Quantcast
Channel: Comments for Climate Etc.
Viewing all articles
Browse latest Browse all 156761

Comment on Nature Physics Insight – Complexity by Tomas Milanovic

$
0
0

Judith

Fully agree with the the diagnostic of inadequacy of reductionism when we face highly non linear, possibly non ergodic out of equilibrium systems.
I partly disagree with the statement of Barabasi that establishes a (fundamental ?) difference between non linear dynamics what many call now “chaos theory” and “network theory”.
Even if I already partly did it on some previous threads, I would like to illustrate the reductionism inadequacy for those of readers who are not necessarily familiar with the technical, mathematical apparatus of chaos.

- The Feigenbaum constant.
It has been proven that the transition to chaos by period doubling is governed by the Feigenbaum constant.
This constant is independent of the precise (reduced) mechanism of the process being considered – actually one can mathematically prove that it only depends on the presence of a quadratic extremum which may appear in many very different processes.
This is an example of “order” in “chaos” which couldn’t be found by any reductionist method.
So there is an infinity of very different and chaotic non linear systems but they will all transit to chaos with the same Feigenbaum constant if they do so by period doubling.

- The topology of attractors
The attractors are invariant subsets of the phase space (space of dynamical states) where the chaotic systems live. Their dimension is vastly inferior to the dimension of the phase space itself. Their topology e.g dimension, form and boundaries (fractal or not) depends on the coupling between the dynamical variables.
A reductionist approach typically neglects couplings (or considers that the system is linear) and is therefore fully unable to describe or even discover the attractors and their topology.

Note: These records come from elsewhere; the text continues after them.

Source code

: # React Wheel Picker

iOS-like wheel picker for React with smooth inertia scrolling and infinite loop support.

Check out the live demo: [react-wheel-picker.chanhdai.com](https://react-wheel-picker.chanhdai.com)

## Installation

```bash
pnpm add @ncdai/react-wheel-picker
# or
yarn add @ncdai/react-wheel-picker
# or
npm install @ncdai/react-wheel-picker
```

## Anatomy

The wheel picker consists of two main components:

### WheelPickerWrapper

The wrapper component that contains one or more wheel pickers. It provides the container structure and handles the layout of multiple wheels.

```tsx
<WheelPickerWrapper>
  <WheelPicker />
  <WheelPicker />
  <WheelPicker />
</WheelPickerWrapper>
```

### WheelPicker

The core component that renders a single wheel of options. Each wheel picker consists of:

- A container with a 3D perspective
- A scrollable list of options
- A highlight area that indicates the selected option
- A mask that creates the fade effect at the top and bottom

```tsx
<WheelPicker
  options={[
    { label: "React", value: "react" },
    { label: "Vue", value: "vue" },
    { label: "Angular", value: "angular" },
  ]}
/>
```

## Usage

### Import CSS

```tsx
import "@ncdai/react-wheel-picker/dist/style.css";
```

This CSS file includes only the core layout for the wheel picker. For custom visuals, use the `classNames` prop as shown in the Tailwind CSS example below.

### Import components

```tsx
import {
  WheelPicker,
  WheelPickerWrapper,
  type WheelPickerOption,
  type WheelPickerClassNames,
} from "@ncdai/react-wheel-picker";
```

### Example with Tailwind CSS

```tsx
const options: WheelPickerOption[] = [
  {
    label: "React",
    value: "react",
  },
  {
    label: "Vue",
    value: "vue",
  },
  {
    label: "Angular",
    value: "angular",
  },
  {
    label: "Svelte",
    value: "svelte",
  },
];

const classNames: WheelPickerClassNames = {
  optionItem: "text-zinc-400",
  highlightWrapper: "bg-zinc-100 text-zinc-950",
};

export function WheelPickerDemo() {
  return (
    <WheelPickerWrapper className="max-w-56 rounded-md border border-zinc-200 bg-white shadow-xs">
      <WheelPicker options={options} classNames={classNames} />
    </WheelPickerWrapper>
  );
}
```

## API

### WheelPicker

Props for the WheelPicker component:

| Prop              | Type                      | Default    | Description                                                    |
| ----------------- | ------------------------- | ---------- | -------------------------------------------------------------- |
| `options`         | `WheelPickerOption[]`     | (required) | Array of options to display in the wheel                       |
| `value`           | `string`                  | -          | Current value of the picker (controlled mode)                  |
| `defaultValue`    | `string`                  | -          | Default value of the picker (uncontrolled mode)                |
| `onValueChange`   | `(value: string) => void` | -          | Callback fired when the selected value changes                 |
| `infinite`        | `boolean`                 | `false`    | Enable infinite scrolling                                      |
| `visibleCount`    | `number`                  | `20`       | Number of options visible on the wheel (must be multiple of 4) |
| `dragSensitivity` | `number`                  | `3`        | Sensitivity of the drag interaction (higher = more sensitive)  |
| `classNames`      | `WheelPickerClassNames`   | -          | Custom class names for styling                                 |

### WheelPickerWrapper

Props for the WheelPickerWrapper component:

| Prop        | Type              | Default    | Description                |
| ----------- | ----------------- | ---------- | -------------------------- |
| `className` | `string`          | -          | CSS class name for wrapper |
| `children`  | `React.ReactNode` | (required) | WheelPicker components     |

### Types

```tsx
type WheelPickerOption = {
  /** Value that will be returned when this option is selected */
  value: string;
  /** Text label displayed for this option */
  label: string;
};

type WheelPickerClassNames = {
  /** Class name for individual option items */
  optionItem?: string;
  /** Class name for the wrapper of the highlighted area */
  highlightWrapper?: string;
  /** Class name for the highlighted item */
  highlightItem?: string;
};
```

In practice it means that a reductionist approach of a chaotic system would let the system live in states which are in reality forbidden because they are not on the attractor.

- Coupled map lattices

This paper finds a major and beautiful result for a specific case of spatio temporal chaos (http://amath.colorado.edu/faculty/juanga/Papers/PhysicaD.pdf).
Technically it could be called indiferently “network theory” or “chaos theory” what shows that the Barabasi’s distinction is largely artificial.
The paper considers a lattice of coupled oscillators and shows that the transition to coherent behaviour depends on the product of a parameter depending only on the uncoupled dynamics of each oscillator (this is what the reductionist approach would exclusively consider) AND a parameter depending on the network structure.
This kind of systems cannot be studied by neglecting the whole or considering that all of the “whole” is contained in the properties of its elements.
In other words the reductionism utterly fails on this system and can’t explain an apparition of synchronisation.
This paper needs a good level of mathematical training and I would like to point out for the too fast readers that the authors show that the ergodicity hypothesis results in an incoherent state of the system.

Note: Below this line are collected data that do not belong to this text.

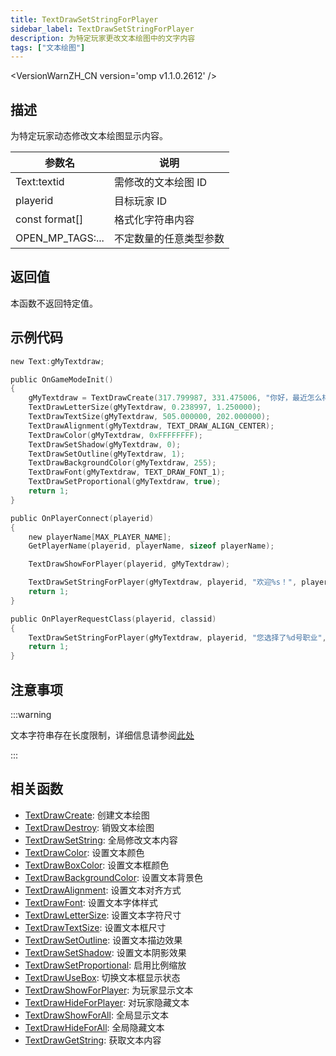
 ```yaml
---
title: TextDrawSetStringForPlayer
sidebar_label: TextDrawSetStringForPlayer
description: 为特定玩家更改文本绘图中的文字内容
tags: ["文本绘图"]
---
```


<VersionWarnZH_CN version='omp v1.1.0.2612' />

## 描述

为特定玩家动态修改文本绘图显示内容。

| 参数名           | 说明                   |
| ---------------- | ---------------------- |
| Text:textid      | 需修改的文本绘图 ID    |
| playerid         | 目标玩家 ID            |
| const format[]   | 格式化字符串内容       |
| OPEN_MP_TAGS:... | 不定数量的任意类型参数 |

## 返回值

本函数不返回特定值。

## 示例代码

```c
new Text:gMyTextdraw;

public OnGameModeInit()
{
    gMyTextdraw = TextDrawCreate(317.799987, 331.475006, "你好，最近怎么样？");
    TextDrawLetterSize(gMyTextdraw, 0.238997, 1.250000);
    TextDrawTextSize(gMyTextdraw, 505.000000, 202.000000);
    TextDrawAlignment(gMyTextdraw, TEXT_DRAW_ALIGN_CENTER);
    TextDrawColor(gMyTextdraw, 0xFFFFFFFF);
    TextDrawSetShadow(gMyTextdraw, 0);
    TextDrawSetOutline(gMyTextdraw, 1);
    TextDrawBackgroundColor(gMyTextdraw, 255);
    TextDrawFont(gMyTextdraw, TEXT_DRAW_FONT_1);
    TextDrawSetProportional(gMyTextdraw, true);
    return 1;
}

public OnPlayerConnect(playerid)
{
    new playerName[MAX_PLAYER_NAME];
    GetPlayerName(playerid, playerName, sizeof playerName);

    TextDrawShowForPlayer(playerid, gMyTextdraw);

    TextDrawSetStringForPlayer(gMyTextdraw, playerid, "欢迎%s！", playerName);
    return 1;
}

public OnPlayerRequestClass(playerid, classid)
{
    TextDrawSetStringForPlayer(gMyTextdraw, playerid, "您选择了%d号职业", classid);
    return 1;
}
```

## 注意事项

:::warning

文本字符串存在长度限制，详细信息请参阅[此处](../resources/limits)

:::

## 相关函数

- [TextDrawCreate](TextDrawCreate): 创建文本绘图
- [TextDrawDestroy](TextDrawDestroy): 销毁文本绘图
- [TextDrawSetString](TextDrawSetString): 全局修改文本内容
- [TextDrawColor](TextDrawColor): 设置文本颜色
- [TextDrawBoxColor](TextDrawBoxColor): 设置文本框颜色
- [TextDrawBackgroundColor](TextDrawBackgroundColor): 设置文本背景色
- [TextDrawAlignment](TextDrawAlignment): 设置文本对齐方式
- [TextDrawFont](TextDrawFont): 设置文本字体样式
- [TextDrawLetterSize](TextDrawLetterSize): 设置文本字符尺寸
- [TextDrawTextSize](TextDrawTextSize): 设置文本框尺寸
- [TextDrawSetOutline](TextDrawSetOutline): 设置文本描边效果
- [TextDrawSetShadow](TextDrawSetShadow): 设置文本阴影效果
- [TextDrawSetProportional](TextDrawSetProportional): 启用比例缩放
- [TextDrawUseBox](TextDrawUseBox): 切换文本框显示状态
- [TextDrawShowForPlayer](TextDrawShowForPlayer): 为玩家显示文本
- [TextDrawHideForPlayer](TextDrawHideForPlayer): 对玩家隐藏文本
- [TextDrawShowForAll](TextDrawShowForAll): 全局显示文本
- [TextDrawHideForAll](TextDrawHideForAll): 全局隐藏文本
- [TextDrawGetString](TextDrawGetString): 获取文本内容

The same type of problem is studied in http://matisse.ucsd.edu/~hwa/pub/ks2d.pdf.
This rather technical paper deals with spatio-temporal chaos via interaction between small scales and large scales. It is precisely because of this interaction that turbulence is still not understood and it is arguably one of the top most difficult unsolved problems in physics.
It is this scale interaction/coupling which clearly shows that reductionism doesn’t work on this kind of complex chaotic systems.

Also, among others, Chief Hydrologist is right when he keeps repeating that this kind of complexity exhibits qualitatively very different behaviours for some critical values of couplings.
Some could compare that to phase changes what is a rather fitting analogy. Somebody on the thread mentionned “damping” stating that “damping” was some magics which prevents chaotic systems to be chaotic.
This is obviously very uninformed because “damping” (or energy dissipation) is precisely a necessary condition to have chaos.
So “damping” has nothing to do with the problem of predictability.

On a more anecdotical scale Webhub wrote :

I can actually believe that all that “chaos” map to random functions which leads to a straightforward transfer function.

There is a math research area called Random Matrix Theory, whereby large matrices with arbitrary elements reduce to eigenvalue solutions that have a distribution corresponding to semi-circle PDF. The issue is explaining why the solutions are predictable independent of the input. Terence Tau is currently working on this subject

First it is Terry Tao. Btw he wrote a marvelous paper about why Navier Stokes is so difficult. A must read.
Second believing that “chaos” equals “randomness” shows a, mostly subconscious, postulate of ergodicity. One cannot stress enough that ergodicity is not a given!
And if a system is not ergodic (there are enough examples which show that many are not) then there is no invariant pdf in the phase space.
It is not because we are used to popular examples of chaotic systems which are ergodic (f.ex Lorenz chaos, rigid spheres e.g statistical thermodynamics etc) that ALL chaotic systems are necessarily ergodic.